• _EXERCISE GOAL_
Give the records again in full, exactly as they appear.

── RECORD SET ──

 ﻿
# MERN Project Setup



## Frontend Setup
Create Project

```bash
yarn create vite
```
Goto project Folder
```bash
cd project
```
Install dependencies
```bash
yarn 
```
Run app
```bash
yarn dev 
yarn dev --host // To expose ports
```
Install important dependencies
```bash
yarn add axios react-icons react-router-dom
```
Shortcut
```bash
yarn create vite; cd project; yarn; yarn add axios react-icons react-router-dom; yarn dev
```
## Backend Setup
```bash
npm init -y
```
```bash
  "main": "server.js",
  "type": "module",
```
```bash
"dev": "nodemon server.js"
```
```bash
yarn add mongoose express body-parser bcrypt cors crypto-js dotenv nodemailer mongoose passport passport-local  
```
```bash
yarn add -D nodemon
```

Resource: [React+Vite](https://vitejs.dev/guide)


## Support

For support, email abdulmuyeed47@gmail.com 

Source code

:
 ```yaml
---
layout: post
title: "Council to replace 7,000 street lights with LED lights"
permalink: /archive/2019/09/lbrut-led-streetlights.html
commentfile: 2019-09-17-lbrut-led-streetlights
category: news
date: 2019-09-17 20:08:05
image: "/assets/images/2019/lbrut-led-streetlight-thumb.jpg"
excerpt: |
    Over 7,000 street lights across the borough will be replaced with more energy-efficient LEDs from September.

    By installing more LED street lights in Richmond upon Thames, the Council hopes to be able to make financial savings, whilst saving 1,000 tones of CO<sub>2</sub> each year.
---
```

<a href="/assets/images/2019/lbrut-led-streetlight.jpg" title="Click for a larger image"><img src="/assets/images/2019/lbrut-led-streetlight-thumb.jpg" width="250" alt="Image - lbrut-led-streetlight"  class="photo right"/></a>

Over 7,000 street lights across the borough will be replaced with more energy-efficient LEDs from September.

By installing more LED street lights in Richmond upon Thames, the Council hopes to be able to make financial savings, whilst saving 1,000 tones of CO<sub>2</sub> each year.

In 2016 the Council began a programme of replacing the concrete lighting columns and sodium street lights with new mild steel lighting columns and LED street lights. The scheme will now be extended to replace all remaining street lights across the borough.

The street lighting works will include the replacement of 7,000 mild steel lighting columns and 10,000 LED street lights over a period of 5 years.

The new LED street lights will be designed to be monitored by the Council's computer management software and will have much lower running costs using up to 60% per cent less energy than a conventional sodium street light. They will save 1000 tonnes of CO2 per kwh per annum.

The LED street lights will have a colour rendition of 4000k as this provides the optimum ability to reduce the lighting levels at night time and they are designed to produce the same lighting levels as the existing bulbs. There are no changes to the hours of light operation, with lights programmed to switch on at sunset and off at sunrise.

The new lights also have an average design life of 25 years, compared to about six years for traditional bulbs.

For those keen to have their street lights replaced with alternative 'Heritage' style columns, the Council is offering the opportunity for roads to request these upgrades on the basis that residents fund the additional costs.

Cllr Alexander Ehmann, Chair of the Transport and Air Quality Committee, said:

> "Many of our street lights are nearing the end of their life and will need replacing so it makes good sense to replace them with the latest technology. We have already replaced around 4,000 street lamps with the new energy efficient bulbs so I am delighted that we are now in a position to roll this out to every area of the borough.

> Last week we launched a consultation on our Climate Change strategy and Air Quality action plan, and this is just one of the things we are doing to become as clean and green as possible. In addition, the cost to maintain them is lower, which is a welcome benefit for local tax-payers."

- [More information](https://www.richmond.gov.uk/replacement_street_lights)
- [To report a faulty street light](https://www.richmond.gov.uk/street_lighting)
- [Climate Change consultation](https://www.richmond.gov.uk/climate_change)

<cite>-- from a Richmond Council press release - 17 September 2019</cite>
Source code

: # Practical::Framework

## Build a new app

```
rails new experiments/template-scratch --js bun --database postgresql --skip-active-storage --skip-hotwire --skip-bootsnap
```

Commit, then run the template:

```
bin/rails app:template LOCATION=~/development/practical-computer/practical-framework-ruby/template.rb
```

───

• _EXERCISE RESULT_
 ﻿
# MERN Project Setup



## Frontend Setup
Create Project

```bash
yarn create vite
```
Goto project Folder
```bash
cd project
```
Install dependencies
```bash
yarn 
```
Run app
```bash
yarn dev 
yarn dev --host // To expose ports
```
Install important dependencies
```bash
yarn add axios react-icons react-router-dom
```
Shortcut
```bash
yarn create vite; cd project; yarn; yarn add axios react-icons react-router-dom; yarn dev
```
## Backend Setup
```bash
npm init -y
```
```bash
  "main": "server.js",
  "type": "module",
```
```bash
"dev": "nodemon server.js"
```
```bash
yarn add mongoose express body-parser bcrypt cors crypto-js dotenv nodemailer mongoose passport passport-local  
```
```bash
yarn add -D nodemon
```

Resource: [React+Vite](https://vitejs.dev/guide)


## Support

For support, email abdulmuyeed47@gmail.com 

Source code

:
 ```yaml
---
layout: post
title: "Council to replace 7,000 street lights with LED lights"
permalink: /archive/2019/09/lbrut-led-streetlights.html
commentfile: 2019-09-17-lbrut-led-streetlights
category: news
date: 2019-09-17 20:08:05
image: "/assets/images/2019/lbrut-led-streetlight-thumb.jpg"
excerpt: |
    Over 7,000 street lights across the borough will be replaced with more energy-efficient LEDs from September.

    By installing more LED street lights in Richmond upon Thames, the Council hopes to be able to make financial savings, whilst saving 1,000 tones of CO<sub>2</sub> each year.
---
```

<a href="/assets/images/2019/lbrut-led-streetlight.jpg" title="Click for a larger image"><img src="/assets/images/2019/lbrut-led-streetlight-thumb.jpg" width="250" alt="Image - lbrut-led-streetlight"  class="photo right"/></a>

Over 7,000 street lights across the borough will be replaced with more energy-efficient LEDs from September.

By installing more LED street lights in Richmond upon Thames, the Council hopes to be able to make financial savings, whilst saving 1,000 tones of CO<sub>2</sub> each year.

In 2016 the Council began a programme of replacing the concrete lighting columns and sodium street lights with new mild steel lighting columns and LED street lights. The scheme will now be extended to replace all remaining street lights across the borough.

The street lighting works will include the replacement of 7,000 mild steel lighting columns and 10,000 LED street lights over a period of 5 years.

The new LED street lights will be designed to be monitored by the Council's computer management software and will have much lower running costs using up to 60% per cent less energy than a conventional sodium street light. They will save 1000 tonnes of CO2 per kwh per annum.

The LED street lights will have a colour rendition of 4000k as this provides the optimum ability to reduce the lighting levels at night time and they are designed to produce the same lighting levels as the existing bulbs. There are no changes to the hours of light operation, with lights programmed to switch on at sunset and off at sunrise.

The new lights also have an average design life of 25 years, compared to about six years for traditional bulbs.

For those keen to have their street lights replaced with alternative 'Heritage' style columns, the Council is offering the opportunity for roads to request these upgrades on the basis that residents fund the additional costs.

Cllr Alexander Ehmann, Chair of the Transport and Air Quality Committee, said:

> "Many of our street lights are nearing the end of their life and will need replacing so it makes good sense to replace them with the latest technology. We have already replaced around 4,000 street lamps with the new energy efficient bulbs so I am delighted that we are now in a position to roll this out to every area of the borough.

> Last week we launched a consultation on our Climate Change strategy and Air Quality action plan, and this is just one of the things we are doing to become as clean and green as possible. In addition, the cost to maintain them is lower, which is a welcome benefit for local tax-payers."

- [More information](https://www.richmond.gov.uk/replacement_street_lights)
- [To report a faulty street light](https://www.richmond.gov.uk/street_lighting)
- [Climate Change consultation](https://www.richmond.gov.uk/climate_change)

<cite>-- from a Richmond Council press release - 17 September 2019</cite>
Source code

: # Practical::Framework

## Build a new app

```
rails new experiments/template-scratch --js bun --database postgresql --skip-active-storage --skip-hotwire --skip-bootsnap
```

Commit, then run the template:

```
bin/rails app:template LOCATION=~/development/practical-computer/practical-framework-ruby/template.rb
```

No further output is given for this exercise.